[Start of Attachment]

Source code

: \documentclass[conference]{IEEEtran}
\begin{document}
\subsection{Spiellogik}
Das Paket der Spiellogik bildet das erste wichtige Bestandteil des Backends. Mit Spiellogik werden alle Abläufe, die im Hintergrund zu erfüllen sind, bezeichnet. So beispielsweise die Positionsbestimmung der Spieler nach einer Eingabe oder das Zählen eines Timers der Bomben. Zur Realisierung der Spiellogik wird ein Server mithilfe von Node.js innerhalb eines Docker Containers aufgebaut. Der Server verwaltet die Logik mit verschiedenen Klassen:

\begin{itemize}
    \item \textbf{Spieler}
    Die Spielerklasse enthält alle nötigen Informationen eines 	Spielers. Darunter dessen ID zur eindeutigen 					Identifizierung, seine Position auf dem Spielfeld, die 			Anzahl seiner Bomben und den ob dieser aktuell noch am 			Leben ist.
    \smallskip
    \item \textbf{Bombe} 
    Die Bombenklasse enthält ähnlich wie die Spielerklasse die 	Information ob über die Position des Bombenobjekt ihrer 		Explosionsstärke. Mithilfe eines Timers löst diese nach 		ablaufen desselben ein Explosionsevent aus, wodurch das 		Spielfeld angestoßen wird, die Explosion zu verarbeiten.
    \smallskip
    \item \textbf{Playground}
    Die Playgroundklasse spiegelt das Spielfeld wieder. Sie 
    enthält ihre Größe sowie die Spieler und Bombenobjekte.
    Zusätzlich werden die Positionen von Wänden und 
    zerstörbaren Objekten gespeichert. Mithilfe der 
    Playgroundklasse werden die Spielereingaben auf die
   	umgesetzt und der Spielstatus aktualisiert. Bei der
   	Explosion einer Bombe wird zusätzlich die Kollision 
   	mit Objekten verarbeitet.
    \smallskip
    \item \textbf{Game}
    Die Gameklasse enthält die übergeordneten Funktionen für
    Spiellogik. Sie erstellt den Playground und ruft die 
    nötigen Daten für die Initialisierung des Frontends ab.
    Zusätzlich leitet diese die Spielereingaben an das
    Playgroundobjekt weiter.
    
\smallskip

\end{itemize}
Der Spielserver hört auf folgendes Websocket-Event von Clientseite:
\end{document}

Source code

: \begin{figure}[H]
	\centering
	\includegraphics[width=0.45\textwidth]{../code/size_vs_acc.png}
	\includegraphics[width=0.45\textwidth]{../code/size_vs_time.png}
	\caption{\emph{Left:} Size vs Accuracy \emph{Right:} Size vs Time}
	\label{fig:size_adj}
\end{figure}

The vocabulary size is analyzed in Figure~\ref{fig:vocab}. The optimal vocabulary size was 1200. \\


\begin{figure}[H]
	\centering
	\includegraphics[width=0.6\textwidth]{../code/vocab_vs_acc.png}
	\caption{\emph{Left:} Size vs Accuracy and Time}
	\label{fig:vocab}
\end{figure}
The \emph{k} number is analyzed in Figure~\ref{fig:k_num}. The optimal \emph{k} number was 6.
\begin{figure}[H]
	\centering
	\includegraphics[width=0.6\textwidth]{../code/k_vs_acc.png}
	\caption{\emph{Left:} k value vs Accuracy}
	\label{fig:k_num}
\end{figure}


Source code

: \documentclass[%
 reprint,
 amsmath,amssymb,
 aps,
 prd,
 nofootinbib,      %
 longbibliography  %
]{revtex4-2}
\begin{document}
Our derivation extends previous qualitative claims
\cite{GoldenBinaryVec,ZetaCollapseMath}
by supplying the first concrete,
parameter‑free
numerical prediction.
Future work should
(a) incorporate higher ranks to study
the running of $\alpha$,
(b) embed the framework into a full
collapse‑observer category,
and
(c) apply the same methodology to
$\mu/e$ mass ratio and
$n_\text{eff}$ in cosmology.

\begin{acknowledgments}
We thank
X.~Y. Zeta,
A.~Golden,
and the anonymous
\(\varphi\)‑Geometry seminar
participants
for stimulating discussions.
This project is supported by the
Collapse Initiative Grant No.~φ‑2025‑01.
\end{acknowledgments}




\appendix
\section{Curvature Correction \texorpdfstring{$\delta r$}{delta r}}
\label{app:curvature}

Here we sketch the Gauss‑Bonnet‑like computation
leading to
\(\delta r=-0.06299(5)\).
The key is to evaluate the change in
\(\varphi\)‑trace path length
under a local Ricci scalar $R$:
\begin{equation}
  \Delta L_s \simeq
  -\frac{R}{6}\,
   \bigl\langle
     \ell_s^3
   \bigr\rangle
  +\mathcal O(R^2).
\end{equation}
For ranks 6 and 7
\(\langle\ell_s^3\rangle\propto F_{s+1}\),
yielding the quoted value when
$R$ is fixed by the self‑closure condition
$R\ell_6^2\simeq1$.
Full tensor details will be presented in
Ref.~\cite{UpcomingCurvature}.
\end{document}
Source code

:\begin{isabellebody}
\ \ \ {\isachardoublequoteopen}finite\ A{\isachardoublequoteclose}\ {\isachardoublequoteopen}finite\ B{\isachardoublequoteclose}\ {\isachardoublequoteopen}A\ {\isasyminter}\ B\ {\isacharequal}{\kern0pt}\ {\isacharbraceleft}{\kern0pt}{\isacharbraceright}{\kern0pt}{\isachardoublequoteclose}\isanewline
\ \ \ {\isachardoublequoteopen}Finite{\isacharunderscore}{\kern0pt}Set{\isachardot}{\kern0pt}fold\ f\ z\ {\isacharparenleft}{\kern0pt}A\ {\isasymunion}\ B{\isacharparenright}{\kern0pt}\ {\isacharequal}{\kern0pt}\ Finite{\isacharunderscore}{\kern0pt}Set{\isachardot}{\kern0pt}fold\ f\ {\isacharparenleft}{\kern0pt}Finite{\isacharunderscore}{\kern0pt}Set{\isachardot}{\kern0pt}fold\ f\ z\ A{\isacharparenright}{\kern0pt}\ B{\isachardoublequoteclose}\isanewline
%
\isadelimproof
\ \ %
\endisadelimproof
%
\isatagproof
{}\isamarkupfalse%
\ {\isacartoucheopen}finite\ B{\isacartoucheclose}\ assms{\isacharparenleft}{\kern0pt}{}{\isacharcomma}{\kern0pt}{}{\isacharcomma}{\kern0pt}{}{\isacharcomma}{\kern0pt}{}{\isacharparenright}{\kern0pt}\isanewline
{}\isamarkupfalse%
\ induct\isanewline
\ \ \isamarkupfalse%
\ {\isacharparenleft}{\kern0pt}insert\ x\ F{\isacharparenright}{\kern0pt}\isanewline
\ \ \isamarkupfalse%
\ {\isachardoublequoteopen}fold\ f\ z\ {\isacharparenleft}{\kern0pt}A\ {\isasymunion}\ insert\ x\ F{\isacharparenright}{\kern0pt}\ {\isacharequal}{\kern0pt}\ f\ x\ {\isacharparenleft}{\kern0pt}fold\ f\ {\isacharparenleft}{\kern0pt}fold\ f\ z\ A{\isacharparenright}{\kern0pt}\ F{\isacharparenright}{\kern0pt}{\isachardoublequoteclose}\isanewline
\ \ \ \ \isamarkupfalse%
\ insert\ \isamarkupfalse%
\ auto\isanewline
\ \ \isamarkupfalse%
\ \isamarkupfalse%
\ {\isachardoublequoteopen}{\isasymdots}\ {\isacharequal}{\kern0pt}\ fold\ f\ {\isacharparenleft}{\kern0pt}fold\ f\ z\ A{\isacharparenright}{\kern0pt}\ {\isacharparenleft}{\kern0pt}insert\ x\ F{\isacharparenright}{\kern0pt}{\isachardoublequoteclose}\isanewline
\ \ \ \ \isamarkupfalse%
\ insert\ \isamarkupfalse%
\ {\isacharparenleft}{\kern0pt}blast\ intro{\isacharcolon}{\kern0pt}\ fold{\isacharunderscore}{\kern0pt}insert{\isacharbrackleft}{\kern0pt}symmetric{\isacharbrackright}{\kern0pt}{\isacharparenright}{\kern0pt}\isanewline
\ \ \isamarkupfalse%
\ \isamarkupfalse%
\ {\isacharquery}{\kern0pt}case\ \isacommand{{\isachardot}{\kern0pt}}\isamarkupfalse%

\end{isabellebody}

[End of Attachment]

Required action: Each line of the data that holds "ranks" should be copied.

Problem solution:
(a) incorporate higher ranks to study
For ranks 6 and 7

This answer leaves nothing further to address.